According to this, the swing amount of the knocker arm K that follows the swing of the swing lever D via the drive link M by the change of the distance a changes, and the knocker arm K moves the knockout pin P. The pushing amount changes, and therefore, the forward stroke (knockout amount) of the knockout pin P can be adjusted.

[0008]

In the technique shown in FIG. 6, the driving link M is moved from the support shaft C of the swing lever D.
By changing only the distance a to the rolling contact position of the roller L, the swing amount of the knocker arm K is changed. Therefore, when it is desired to adjust the knockout amount from a small knockout amount to a large knockout amount, the adjustment screw of the adjustment screw is required. The connecting member R must be largely moved in the front-rear direction together with the adjustment screw by performing a rotating operation for a long time. Therefore, it is necessary to set a large adjustment amount by the front-rear movement of the adjustment screw, and accordingly, the adjustment screw has to be adjusted accordingly. There was a problem that it took time to adjust by moving back and forth.

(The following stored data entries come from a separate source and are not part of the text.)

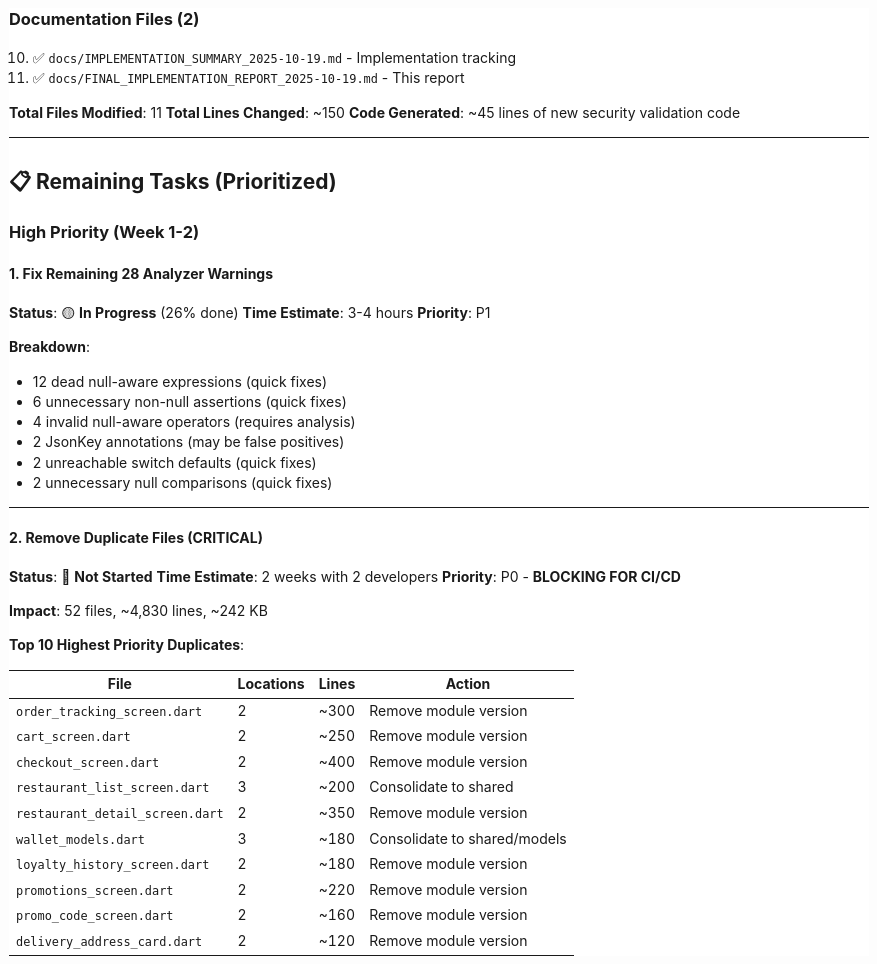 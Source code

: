 ### Documentation Files (2)
10. ✅ `docs/IMPLEMENTATION_SUMMARY_2025-10-19.md` - Implementation tracking
11. ✅ `docs/FINAL_IMPLEMENTATION_REPORT_2025-10-19.md` - This report

**Total Files Modified**: 11
**Total Lines Changed**: ~150
**Code Generated**: ~45 lines of new security validation code

---

## 📋 Remaining Tasks (Prioritized)

### High Priority (Week 1-2)

#### 1. Fix Remaining 28 Analyzer Warnings
**Status**: 🟡 **In Progress** (26% done)
**Time Estimate**: 3-4 hours
**Priority**: P1

**Breakdown**:
- 12 dead null-aware expressions (quick fixes)
- 6 unnecessary non-null assertions (quick fixes)
- 4 invalid null-aware operators (requires analysis)
- 2 JsonKey annotations (may be false positives)
- 2 unreachable switch defaults (quick fixes)
- 2 unnecessary null comparisons (quick fixes)

---

#### 2. Remove Duplicate Files (CRITICAL)
**Status**: 🔴 **Not Started**
**Time Estimate**: 2 weeks with 2 developers
**Priority**: P0 - **BLOCKING FOR CI/CD**

**Impact**: 52 files, ~4,830 lines, ~242 KB

**Top 10 Highest Priority Duplicates**:

| File | Locations | Lines | Action |
|------|-----------|-------|--------|
| `order_tracking_screen.dart` | 2 | ~300 | Remove module version |
| `cart_screen.dart` | 2 | ~250 | Remove module version |
| `checkout_screen.dart` | 2 | ~400 | Remove module version |
| `restaurant_list_screen.dart` | 3 | ~200 | Consolidate to shared |
| `restaurant_detail_screen.dart` | 2 | ~350 | Remove module version |
| `wallet_models.dart` | 3 | ~180 | Consolidate to shared/models |
| `loyalty_history_screen.dart` | 2 | ~180 | Remove module version |
| `promotions_screen.dart` | 2 | ~220 | Remove module version |
| `promo_code_screen.dart` | 2 | ~160 | Remove module version |
| `delivery_address_card.dart` | 2 | ~120 | Remove module version |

Accordingly, the present invention is capable of performing a wide stroke adjustment from a smaller forward movement stroke of the knockout pin to a larger forward movement stroke with a small amount of adjustment, and reducing the amount of adjustment of the adjusting member. It is another object of the present invention to provide a press forming machine including a knockout adjusting unit capable of shortening the time required for adjustment.

[0010]

That is, the present invention comprises a forging station in which a die 4 and a punch 6 are provided opposite to each other, and a knockout pin for projecting a blank out of the die behind the die 4. 22 is provided
A swing lever 35 that swings in conjunction with the forward and backward movement of the punch 6 by rotation of the cam shaft 17 ;
By swinging in conjunction disposed upward the swing of the該揺Do lever 35 a forging press equipped with a knocker arm 37 to push the knock-out pin 22,
The swing lever 35 and the knocker arm 37 are provided with a lever portion 35a and an arm portion 37a extending rearward, respectively, so as to face each other.
a, sliding surfaces 35b and 37b are formed on the opposite surfaces of the lever portion 35a and the arm portion 37a, respectively.
, Both ends are in sliding contact with both sliding contact surfaces 35b, 37b.
A drive link 41 is provided, and the drive link 41 and a fixing member 42 opposed to the drive link 41 are provided.
And a four-joint link mechanism A including a pair of first and second links 43 and 45 for connecting the drive link 41 and the fixed member 42. The first link 43 of the four-joint link mechanism A is provided. One end of the drive link 41 is located at a middle portion in the longitudinal direction of the drive link 41, and the other end of the second link 45 is located at the drive link side pivotal support of the first link 43 of the drive link 41 and one end of the drive link 41. , Respectively, and the second link 45
Is moved in the front-rear direction so that the drive link 4 around the drive link-side pivot point of the first link 43 becomes the center.
By varying the inclination angle of the longitudinal direction of 1,該駆
Both ends of the moving link 41 and the lever portion of the swing lever 35
Of the sliding contact surface 35b and the knocker arm 37 at 35a
Each sliding contact position of the arm portion 37a with the sliding contact surface 37b
From the swing center of the swing lever 35 and the knocker arm 37
Distance so that when one gets longer, the other gets shorter
Further, a moving mechanism B for changing the swing amount of the knocker arm 37 is provided.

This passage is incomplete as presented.